• 10-year Treasury yield jumps tohighest level in more than a year

    15 Mar 2021 | Economic News
 

10-year Treasury yield jumps to highest level in more than a year

The 10-year Treasury yield shot to the highest level in over a year on Friday, a sign of optimism in an economic comeback but also a reflection of heightened inflation fears after the enactment of the $1.9 trillion stimulus package.



The yield on the benchmark 10-year Treasury note advanced 10 basis points to 1.626% at around 4:00 p.m. ET and briefly reached 1.642%, its highest level since February 2020. The yield on the 30-year Treasury bond rose 10 basis points to 2.388%. Yields move inversely to prices and 1 basis point equals 0.01%.


Dollar rises with Treasury yields as economic prospects rise

The dollar rose on Friday following a fresh spike in Treasury yields as the prospect of economies emerging from year-long coronavirus lockdowns reignited inflation fears.


Market participants have grown wary in recent weeks that massive fiscal stimulus and pent-up consumer demand could lead to a jump in inflation as expanding vaccination campaigns bring an end to lockdowns.


Data on Friday showed U.S. producer prices (PPI) had their largest annual gain in nearly 2-1/2 years, though considerable slack in the labor market could make it harder for businesses to pass the higher costs on to consumers.

The U.S. economy is set to get a massive shot in the arm after President Joe Biden signed a $1.9 trillion stimulus bill into law on Thursday and urged U.S. states to make all adults eligible for a coronavirus vaccine by May 1.

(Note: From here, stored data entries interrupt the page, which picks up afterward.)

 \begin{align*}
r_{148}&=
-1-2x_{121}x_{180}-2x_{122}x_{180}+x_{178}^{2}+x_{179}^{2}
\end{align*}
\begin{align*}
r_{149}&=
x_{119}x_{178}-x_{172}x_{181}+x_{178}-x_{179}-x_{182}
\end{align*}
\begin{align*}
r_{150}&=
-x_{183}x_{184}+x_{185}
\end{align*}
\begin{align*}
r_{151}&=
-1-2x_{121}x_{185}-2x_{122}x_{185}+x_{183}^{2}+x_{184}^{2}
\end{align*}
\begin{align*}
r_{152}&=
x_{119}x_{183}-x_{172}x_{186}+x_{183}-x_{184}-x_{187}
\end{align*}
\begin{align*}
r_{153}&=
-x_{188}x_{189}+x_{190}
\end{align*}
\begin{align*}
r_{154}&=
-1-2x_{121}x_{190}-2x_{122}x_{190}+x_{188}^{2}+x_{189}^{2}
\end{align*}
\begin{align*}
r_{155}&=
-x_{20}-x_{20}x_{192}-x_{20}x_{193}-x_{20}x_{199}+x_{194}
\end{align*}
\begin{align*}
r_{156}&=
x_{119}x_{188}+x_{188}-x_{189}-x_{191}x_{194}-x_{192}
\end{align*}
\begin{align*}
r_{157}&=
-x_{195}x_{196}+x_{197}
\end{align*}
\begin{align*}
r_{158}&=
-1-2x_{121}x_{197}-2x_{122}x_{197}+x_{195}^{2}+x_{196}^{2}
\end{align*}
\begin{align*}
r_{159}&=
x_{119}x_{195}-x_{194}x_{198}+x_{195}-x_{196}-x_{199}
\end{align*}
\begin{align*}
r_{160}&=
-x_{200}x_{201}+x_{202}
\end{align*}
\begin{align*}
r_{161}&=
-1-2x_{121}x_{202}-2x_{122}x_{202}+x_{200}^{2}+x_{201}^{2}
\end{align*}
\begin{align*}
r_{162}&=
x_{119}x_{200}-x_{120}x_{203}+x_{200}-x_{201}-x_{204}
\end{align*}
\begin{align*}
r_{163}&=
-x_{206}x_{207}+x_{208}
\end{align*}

A selloff in Treasuries overnight continued into the U.S. session, with the yield on the benchmark 10-year note hitting a fresh one-year high of 1.6420%, helped by optimism around U.S. economic prospects.


The dollar was up 0.25% at 91.668 against a basket of six major currencies, leaving it on track to end the week slightly lower.

The greenback hit an intraday high of 92.506 when yields surged on Tuesday, which was its strongest since November, but recorded three straight days of losses as yields stabilized.

The European Central Bank said on Thursday that it would increase the pace of its money printing to prevent a rise in euro zone bond yields in support of the economic recovery.


Although the euro was down 0.3% at $1.19505, it was set for a small weekly gain.


Traders will be looking to the U.S. Federal Reserve’s policy meeting next week for any comments about rising yields.


Dollar-yen was up around 0.52%, changing hands at 109.050 , close to the 109.235 reached on Tuesday, which had been the yen’s weakest since June 2020.